A legend goes that Mtskheta was founded by King Mtsekhotos, the son of the first king, Kartli, who built the city and gave his name to it. Historical records say that the city was founded in the second half of the first millennium B.C., almost when the Eastern Georgian Kingdom of Kartli with the capital, Mtskheta, was formed.
Mtskheta had the status of capital city for almost a thousand years, until the end of the 5th century A.D., when King Vakhtang Gorgasali ruled to move the capital to Tbilisi. But even after that, Mtskheta remained an important religious center and residence of the Georgian catholicoses.
Mtskheta Georgia is located on the crossroad of Europe and Asia and had very important strategic and economic advantages till the late middle ages. It used to be the capital of the Eastern Georgian kingdom of Iberia from the 4th c BC through the 5th c AD.
Due to its historical significance and several cultural monuments, the “Historical Monuments of Mtskheta” became a UNESCO World Heritage Site in 1994.
The area is revered by many Georgians and is one of the country’s most popular tourist destinations.
The city has wonderful Sights to see. The most important of them are:
The Svetitskhoveli Cathedral
Literally, the Cathedral of the Living Pillar is an Eastern Orthodox cathedral. A masterpiece of the Early Middle Ages, Svetitskhoveli is recognized by UNESCO as a World Heritage Site. It is currently the second-largest church building in Georgia, after the Holy Trinity Cathedral.
Svetitskhoveli is famously known as the burial site of one of the greatest Christian relics – Christ’s mantle. Svetitskhoveli has long been the principal Georgian church and is one of the most venerated places of worship for locals and Christian pilgrims worldwide. The present structure was completed in 1029 by the medieval Georgian architect Arsukisdze, although the site itself dates back to the early fourth century.
Jvari Monastery is a sixth-century Georgian Orthodox monastery. Jvari Monastery stands on the rocky mountaintop at the confluence of the Mtkvari and Aragvi rivers, overlooking the town of Mtskheta, which was formerly the capital of the Kingdom of Iberia.
According to traditional accounts, on this location in the early 4th century Saint Nino, a female evangelist credited with converting King Mirian III of Iberia to Christianity erected a large wooden cross on the site of a pagan temple. The cross was reportedly able to work miracles and therefore drew pilgrims from all over the Caucasus. A small church was erected over the remnants of the wooden cross in c.545 named the “Small Church of Jvari”.
The Shio-Mgvime monastery
Literally meaning “the cave of Shio” is a medieval monastic complex. It is located in a narrow limestone canyon on the northern bank of the Kura River, some 30 km from Tbilisi, Georgia’s capital.

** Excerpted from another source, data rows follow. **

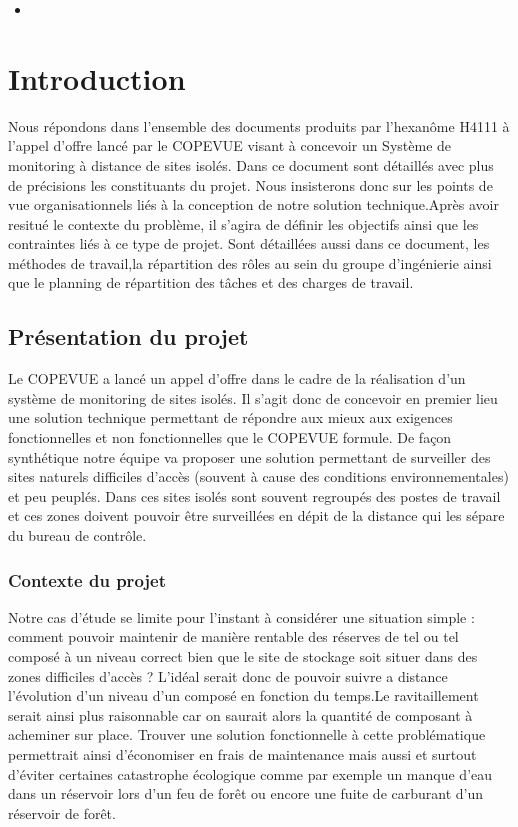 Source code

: \begin{itemize}
\item
\end{itemize}


\section{Introduction}
Nous répondons dans l'ensemble des documents produits par l'hexanôme H4111 à l'appel d'offre lancé par le COPEVUE visant à concevoir un Système de monitoring à distance de sites isolés. Dans ce document sont détaillés avec plus de précisions les constituants  du projet. Nous insisterons donc sur les points de vue organisationnels liés à la conception de notre solution technique.Après avoir resitué le contexte du problème, il s'agira de définir les objectifs ainsi que les contraintes liés à ce type de projet. Sont détaillées aussi dans ce document, les méthodes de travail,la répartition des rôles au sein du groupe d'ingénierie ainsi que le planning de répartition des tâches et des charges de travail. 

\subsection{Présentation du projet}
Le COPEVUE a lancé un appel d'offre dans le cadre de la réalisation d'un système de monitoring de sites isolés. Il s'agit donc de concevoir en premier lieu une solution technique permettant de répondre aux mieux aux exigences fonctionnelles et non fonctionnelles que le COPEVUE formule. De façon synthétique notre équipe va proposer une solution permettant de surveiller des sites naturels difficiles d'accès (souvent à cause des conditions environnementales) et peu peuplés. Dans ces sites isolés sont souvent regroupés des postes de travail et ces zones doivent pouvoir être surveillées en dépit de la distance qui les sépare du bureau de contrôle.

\subsubsection{Contexte du projet}
Notre cas d'étude se limite pour l'instant à considérer une situation simple : comment pouvoir maintenir de manière rentable des réserves de tel ou tel composé à un niveau correct bien que le site de stockage soit situer dans des zones difficiles d'accès ? L'idéal serait donc de pouvoir suivre a distance l'évolution d'un niveau d'un composé en fonction du temps.Le ravitaillement serait ainsi plus raisonnable car on saurait alors la quantité de composant à acheminer sur place. Trouver une solution fonctionnelle à cette problématique permettrait ainsi d'économiser en frais de maintenance mais aussi et surtout d'éviter certaines catastrophe écologique comme par exemple un manque d'eau dans un réservoir lors d'un feu de forêt ou encore une fuite de carburant d'un réservoir de forêt.

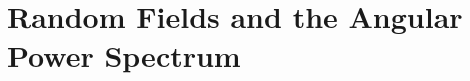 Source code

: \chapter{Random Fields and the Angular Power Spectrum}\label{ch:07}

\providecommand{\SevAEnsXiTwo}{}\renewcommand{\SevAEnsXiTwo}{0.8555}
\providecommand{\SevAEnsXiBTwo}{}\renewcommand{\SevAEnsXiBTwo}{0.8934}
\providecommand{\SevATheoXiTwo}{}\renewcommand{\SevATheoXiTwo}{0.8825}
\providecommand{\SevAEnsXiSix}{}\renewcommand{\SevAEnsXiSix}{0.3074}
\providecommand{\SevAEnsXiBSix}{}\renewcommand{\SevAEnsXiBSix}{0.3203}
\providecommand{\SevATheoXiSix}{}\renewcommand{\SevATheoXiSix}{0.3247}
\providecommand{\SevAEnsXiFifteen}{}\renewcommand{\SevAEnsXiFifteen}{-0.01811}
\providecommand{\SevAEnsXiBFifteen}{}\renewcommand{\SevAEnsXiBFifteen}{-0.006406}
\providecommand{\SevATheoXiFifteen}{}\renewcommand{\SevATheoXiFifteen}{8.838\times10^{-4}}
\providecommand{\SevAEnsVar}{}\renewcommand{\SevAEnsVar}{0.977}
\providecommand{\SevAEnsM}{}\renewcommand{\SevAEnsM}{3000}
\providecommand{\SevAEnsSE}{}\renewcommand{\SevAEnsSE}{0.01826}
\providecommand{\SevACondNubar}{}\renewcommand{\SevACondNubar}{2.379}
\providecommand{\SevACondProfFour}{}\renewcommand{\SevACondProfFour}{1.478}
\providecommand{\SevACondTheoFour}{}\renewcommand{\SevACondTheoFour}{1.443}
\providecommand{\SevAHotFrac}{}\renewcommand{\SevAHotFrac}{0.02405}
\providecommand{\SevAWickGaussZero}{}\renewcommand{\SevAWickGaussZero}{0.9949}
\providecommand{\SevAWickGaussSix}{}\renewcommand{\SevAWickGaussSix}{1.009}
\providecommand{\SevAWickLogZero}{}\renewcommand{\SevAWickLogZero}{9.061}
\providecommand{\SevAWickLogSix}{}\renewcommand{\SevAWickLogSix}{2.823}
\providecommand{\SevAOffDiagExact}{}\renewcommand{\SevAOffDiagExact}{2.402\times10^{-14}}
\providecommand{\SevADiagMatch}{}\renewcommand{\SevADiagMatch}{6.217\times10^{-15}}
\providecommand{\SevAEigMatch}{}\renewcommand{\SevAEigMatch}{5.329\times10^{-15}}
\providecommand{\SevAMinLam}{}\renewcommand{\SevAMinLam}{-4.441\times10^{-16}}
\providecommand{\SevANBig}{}\renewcommand{\SevANBig}{25}
\providecommand{\SevAOffDiagRMS}{}\renewcommand{\SevAOffDiagRMS}{0.00727}
\providecommand{\SevANoiseExpect}{}\renewcommand{\SevANoiseExpect}{0.007071}
\providecommand{\SevAM}{}\renewcommand{\SevAM}{20000}
\providecommand{\SevAHankelErrA}{}\renewcommand{\SevAHankelErrA}{8.335\times10^{-8}}
\providecommand{\SevAHankelErrB}{}\renewcommand{\SevAHankelErrB}{0.02499}
\providecommand{\SevABandXiMin}{}\renewcommand{\SevABandXiMin}{-0.3749}
\providecommand{\SevABandRMin}{}\renewcommand{\SevABandRMin}{7.519}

According to a historic tradition, the first monastic community at this place was founded by the 6th-century monk Shio, one of the Thirteen Assyrian Fathers who came to Georgia as Christian missionaries. St. Shio is said to have spent his last years as a hermit in a deep cave near Mtskheta subsequently named Shiomghvime (“the Cave of Shio”) after him.

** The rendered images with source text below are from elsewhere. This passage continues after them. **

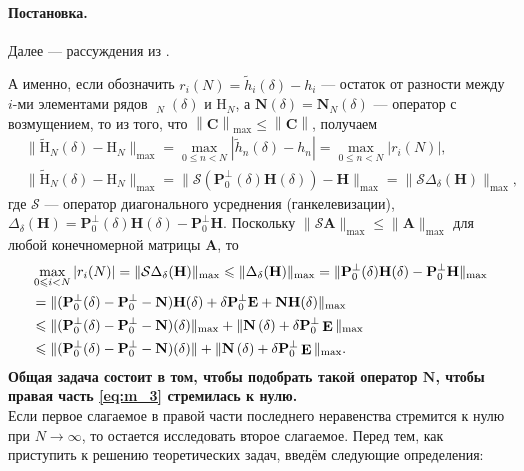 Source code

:\documentclass[specialist,
substylefile = spbu_report.rtx,
subf,href,colorlinks=true, 12pt]{disser}
\newcommand\norm[1]{\left\|#1\right\|}
\let\H\relax
\DeclareMathOperator\H{\mathbf{H}}
\DeclareMathOperator\E{\mathbf{E}}
\DeclareMathOperator\tildeH{\widetilde{\mathrm{H}}}
\newenvironment{statement}{\paragraph{Постановка.}}{\hfill}
\begin{document}
\begin{statement}
		Далее --- рассуждения из \cite[раздел 5.3]{Nekrutkin10}.
		
		А именно, если обозначить $r_i(N)=\widetilde{h}_i(\delta)-h_i$ --- остаток от разности между $i$-ми элементами рядов $\tildeH_N(\delta)\text{ и }\mathrm{H}_N$, а $\mathbf{N}(\delta) = \mathbf{N}_N(\delta)$ --- оператор с возмущением, то из того, что  $\norm{\mathbf{C}}_{\max}\leqslant \norm{\mathbf{C}}$, получаем
		\begin{align*}
			&\|\widetilde{\mathrm{H}}_{N}(\delta) - \mathrm{H}_N\|_{\max} = \max_{0\leqslant n<N}|\widetilde{h}_n(\delta) - h_n| = \max_{0\leqslant n < N}|r_i(N)|,\\
			&\|\widetilde{\mathrm{H}}_{N}(\delta) - \mathrm{H}_N\|_{\max} = \|\mathcal{S}(\mathbf{P}_0^{\bot}(\delta)\mathbf{H}(\delta)) - \mathbf{H}\|_{\max} = \|\mathcal{S}\Delta_\delta(\mathbf{H})\|_{\max},
		\end{align*}
		где $\mathcal{S}$ --- оператор диагонального усреднения (ганкелевизации), $\Delta_\delta(\mathbf{H}) = \mathbf{P}_0^\bot(\delta)\mathbf{H}(\delta) - \mathbf{P}_0^\bot\mathbf{H}$. Поскольку $\|\mathcal{S}\mathbf{A}\|_{\max}\leqslant\|\mathbf{A}\|_{\max}$ для любой конечномерной матрицы $\mathbf{A}$, то
		\begin{align}
			&\max_{0\leqslant i<N} |r_i(N)| = \|\mathcal{S}\Delta_\delta(\mathbf{H})\|_{\max} \leqslant\|\Delta_\delta(\mathbf{H})\|_{\max}=\|\mathbf{P}_0^\bot(\delta)\mathbf{H}(\delta) - \mathbf{P}_0^\bot\mathbf{H}\|_{\max}\nonumber
			\\ 
			&=\|(\mathbf{P}_0^\bot(\delta) - \mathbf{P}_0^\bot-\mathbf{N})\mathbf{H}(\delta) + \delta\mathbf{P}_0^\bot\mathbf{E} + \mathbf{N}\mathbf{H}(\delta) \|_{\max}\nonumber
			\\
			&\leqslant\|(\mathbf{P}_0^\bot(\delta)- \mathbf{P}_0^\bot-\mathbf{N})\H(\delta)\|_{\max} + \| \mathbf{N}\, \H(\delta) + \delta \mathbf{P}_0^\perp \E\|_{\max}\nonumber
			\\
			&\leqslant\|(\mathbf{P}_0^\bot(\delta)- \mathbf{P}_0^\bot-\mathbf{N})\H(\delta)\| + \| \mathbf{N}\, \H(\delta) + \delta \mathbf{P}_0^\perp \E\|_{\max}.\label{eq:m_3}
		\end{align}
		{\bf Общая задача состоит в том, чтобы подобрать такой оператор $\mathbf{N}$, чтобы правая часть \eqref{eq:m_3} стремилась к нулю.}
	\end{statement}\\
	Если первое слагаемое в правой части последнего неравенства  стремится к нулю при $N \rightarrow \infty$, то остается исследовать второе слагаемое. Перед тем, как приступить к решению теоретических задач, введём следующие определения:
\end{document}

Armazi is a locale in Georgia, 4 km southwest of Mtskheta and 22 km northwest of Tbilisi. A part of historical Greater Mtskheta, it is a place where the ancient city of the same name and the original capital of the early Georgian kingdom of Kartli or Iberia was located. It particularly flourished in the early centuries CE and was destroyed by the Arab invasion in the 730s.
With the transfer of the Georgian capital to Tbilisi in the late 5th or early 6th century, Armazi went into a gradual decline. It still had its own high-ranking commandant, a post held in A.D. 545 by a certain Wistam. The city was finally destroyed and razed to the ground in 736 by the Arab commander Marwan ibn Muhammad (the future Umayyad Caliph Marwan II).
The city of Armazi has never been revived since then, but a Georgian Orthodox monastery of St. Nino was constructed there between 1150 and 1178. This is a six-apse hall church which, as well as its associated structures, is now largely in ruins and only some fragments of the 12th-century murals have survived.
Zedazeni Monastery is a Georgian Orthodox monastery, located on the Zedazeni mountain the hills of Saguramo, northeast to Mtskheta and to the east side of the Aragvi River.
The monastery was founded by Saint John, one of the Holy Assyrian Fathers of Georgia whose mission was to strengthen Christianity in the region.
Samtavro Orthodox Church and Nunnery of St. Nino
Samtavro Transfiguration Orthodox Church and Nunnery of St. Nino in Mtskheta, were built in the 4th century by King Mirian III of Iberia. The church was reconstructed in the 11th century by King George I and Catholicos-Patriarch Melkisedek. The famous Georgian monk Gabriel is buried in the yard of Samtavro Church.